Linda Bosco participates in the IR Global Guide – Getting to know the UBO & selecting the right advisor

Foreward by Andrew Chilvers

When the 5th Anti-Money Laundering Directive was introduced into law by the UK and EU in January 2020, for many professionals it was a much needed addition to legislation that would significantly help business transparency and combat money laundering. In essence, it was good for business and for public and professional confidence.

All jurisdictions signing up to the 5th Directive will build and maintain UBO registries that will be publicly available at any time. UBO registries will also be set up for bank accounts and trusts, although these latter two will not be publicly available but be accessed by the relevant authority such as financial intelligence units and legal advisors looking into money laundering. Investigative journalists who can show a legitimate interest in the case can also have access, which is vital if another Panama Papers (see below) is to be uncovered. Across the UK and EU national UBO registers will be set to connect through a central European platform by April 2021.

Tanzania having been a British mandate and subsequently a British Trust before the attainment of its independence, inherited the British common law system and follows it to date. It therefore follows that the doctrine of corporate personality which was introduced by the landmark UK company law case, Salomon versus A. Salomon & Co Ltd [1896] UKHL 1, that saw the House of Lords firmly uphold the principle of separate corporate personality, is not at all new to Tanzania and has always been recognized. This doctrine provides that a company is a legal entity which is separate and distinct from its shareholders, directors and employees hence the creation of the legal fiction ‘corporate veil’. In essence, the corporate veil was devised to enable groups of individuals to pursue an economic purpose as a single unit, without exposure to risks or liabilities in one’s personal capacity.

All around the world, the corporate personality doctrine has, however, been misused either for purposes of money laundering, tax evasion and to curb such practices, transparency rules have been developed to identify the beneficial owners of companies, trusts and other legal arrangements. Tanzania has not been left behind as changes to various laws introducing requirements for the identification of the ultimate beneficial owner were made under the Tanzanian Finance Act 2020 (FA 2020) which came into effect on 1 July 2020. The FA 2020 has introduced changes to the Companies Act, the Trustees Incorporations Act, the Anti-Money Laundering Act and the Income Tax Act by establishing beneficial ownership rules.

The concept of beneficial owner (BO) is not new in the Tanzanian tax system as it is has often been featured in Double Taxation Agreements to which Tanzania is a party as one of the conditions which must be satisfied before one can qualify for tax benefits.

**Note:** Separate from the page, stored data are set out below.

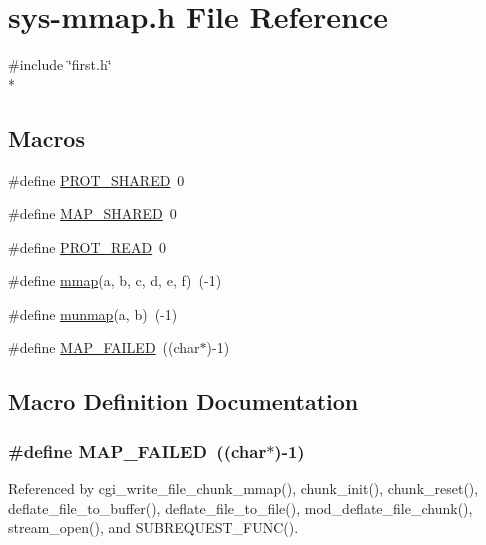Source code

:\hypertarget{sys-mmap_8h}{\section{sys-\/mmap.h File Reference}
\label{sys-mmap_8h}
}
{\ttfamily \#include \char`\"{}first.\-h\char`\"{}}\\*
\subsection*{Macros}
\begin{DoxyCompactItemize}
\item 
\#define \hyperlink{sys-mmap_8h_add91c44c535e724eb143036587437411}{P\-R\-O\-T\-\_\-\-S\-H\-A\-R\-E\-D}~0
\item 
\#define \hyperlink{sys-mmap_8h_a57028962c2a7c0c802ca6613492f2ef3}{M\-A\-P\-\_\-\-S\-H\-A\-R\-E\-D}~0
\item 
\#define \hyperlink{sys-mmap_8h_a15bf68ce8b590838b3a5c0b639d8d519}{P\-R\-O\-T\-\_\-\-R\-E\-A\-D}~0
\item 
\#define \hyperlink{sys-mmap_8h_a49aecedf10b98a15ec8688b2d9a92feb}{mmap}(a, b, c, d, e, f)~(-\/1)
\item 
\#define \hyperlink{sys-mmap_8h_a2426598a33e2c2b2decce3baa728bbc1}{munmap}(a, b)~(-\/1)
\item 
\#define \hyperlink{sys-mmap_8h_a8523dcf952f6ff059a3bed717e4f1296}{M\-A\-P\-\_\-\-F\-A\-I\-L\-E\-D}~((char$\ast$)-\/1)
\end{DoxyCompactItemize}


\subsection{Macro Definition Documentation}
\hypertarget{sys-mmap_8h_a8523dcf952f6ff059a3bed717e4f1296}{
\subsubsection[{M\-A\-P\-\_\-\-F\-A\-I\-L\-E\-D}]{\setlength{\rightskip}{0pt plus 5cm}\#define M\-A\-P\-\_\-\-F\-A\-I\-L\-E\-D~((char$\ast$)-\/1)}}\label{sys-mmap_8h_a8523dcf952f6ff059a3bed717e4f1296}


Referenced by cgi\-\_\-write\-\_\-file\-\_\-chunk\-\_\-mmap(), chunk\-\_\-init(), chunk\-\_\-reset(), deflate\-\_\-file\-\_\-to\-\_\-buffer(), deflate\-\_\-file\-\_\-to\-\_\-file(), mod\-\_\-deflate\-\_\-file\-\_\-chunk(), stream\-\_\-open(), and S\-U\-B\-R\-E\-Q\-U\-E\-S\-T\-\_\-\-F\-U\-N\-C().

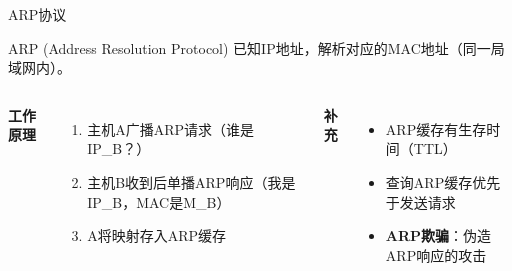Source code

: \documentclass[10pt, aspectratio=169]{beamer}
\begin{document}
\begin{frame}{ARP协议}
    \begin{block}{ARP (Address Resolution Protocol)}
        已知IP地址，解析对应的MAC地址（同一局域网内）。
    \end{block}
    \vspace{0.3em}
    \begin{columns}[t]
        \textbf{工作原理}
        \begin{enumerate}
            \item 主机A广播ARP请求（谁是IP\_B？）
            \item 主机B收到后单播ARP响应（我是IP\_B，MAC是M\_B）
            \item A将映射存入ARP缓存
        \end{enumerate}
        \textbf{补充}
        \begin{itemize}
            \item ARP缓存有生存时间（TTL）
            \item 查询ARP缓存优先于发送请求
            \item \textbf{ARP欺骗}：伪造ARP响应的攻击
        \end{itemize}
    \end{columns}
    \vspace{0.3em}
    \begin{center}
    \end{center}
\end{frame}
\end{document}
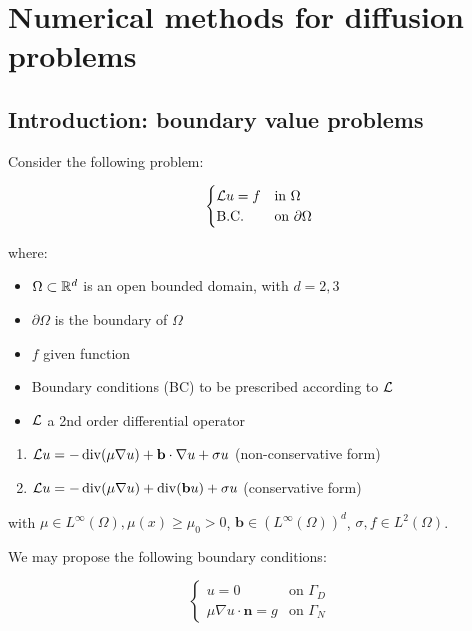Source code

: \chapter{Numerical methods for diffusion problems}

\section{Introduction: boundary value problems}

Consider the following problem:

\begin{equation}
\begin{cases}
    \mathcal{L} u = f & \text{in } \Omega \\
    \text{B.C.} & \text{on } \partial \Omega
\end{cases}
\end{equation}

where:
\begin{itemize}
    \item $\Omega \subset \mathbb{R}^d$ is an open bounded domain, with $d = 2, 3$
    \item $\partial \Omega$ is the boundary of $\Omega$
    \item $f$ given function
    \item Boundary conditions (BC) to be prescribed according to $\mathcal{L}$
    \item $\mathcal{L}$ a 2nd order differential operator
\end{itemize}

\begin{example}
    \begin{enumerate}
        \item $\mathcal{L} u = -\operatorname{div}(\mu \nabla u) + \mathbf{b} \cdot \nabla u + \sigma u$ (non-conservative form)
        \item $\mathcal{L} u = -\operatorname{div}(\mu \nabla u) + \operatorname{div}(\mathbf{b} u) + \sigma u$ (conservative form)
    \end{enumerate}

    with $\mu \in L^{\infty}(\Omega), \mu(x) \geq \mu_0 > 0$, $\mathbf{b} \in (L^{\infty}(\Omega))^d$, $\sigma, f \in L^{2}(\Omega)$.
\end{example}

We may propose the following boundary conditions:

\begin{equation}
    \begin{cases}
        u = 0 & \text{on } \Gamma_D \\
        \mu \nabla u \cdot \mathbf{n} = g & \text{on } \Gamma_N
    \end{cases}
\end{equation}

However, its inclusion in the FA 2020 is evidently intended to identify ultimate beneficial owners of Tanzania companies and trusts for purposes of preserving the integrity of Tanzania’s tax system (including identifying treaty shopping arrangements), increasing transparency and information sharing between regulatory authorities and combatting money laundering and terrorist financing.

Definition of a beneficial owner under the FA2020

The FA 2020 defines a BO as a natural person who, directly or indirectly:

a) ultimately owns or exercises substantial control over an entity or an arrangement;

b) who has a substantial economic interest in or receives substantial economic benefit from an entity or arrangement (whether alone or together with other persons);

c) on whose behalf an arrangement is conducted; or

d) who exercises significant control or influence over a person or arrangement through an agreement (formal or informal).

It therefore follows that a BO is a natural person who effectively owns or substantially controls a legal entity. Hence, a conduit company cannot be a BO.

New reporting requirements

All persons seeking to register new companies in Tanzania must identify the beneficial owners of such companies and submit their particulars to the Registrar of Companies at the time of registration. Pre-existing companies have until 31 December 2021 to submit similar particulars to the Registrar of companies. In addition, all companies registered in Tanzania must submit particulars of their BOs to the Registrar of Companies on an annual basis at the time of filing their annual returns. Any changes to the beneficial ownership of a company must also be notified with the Registrar within 30 days.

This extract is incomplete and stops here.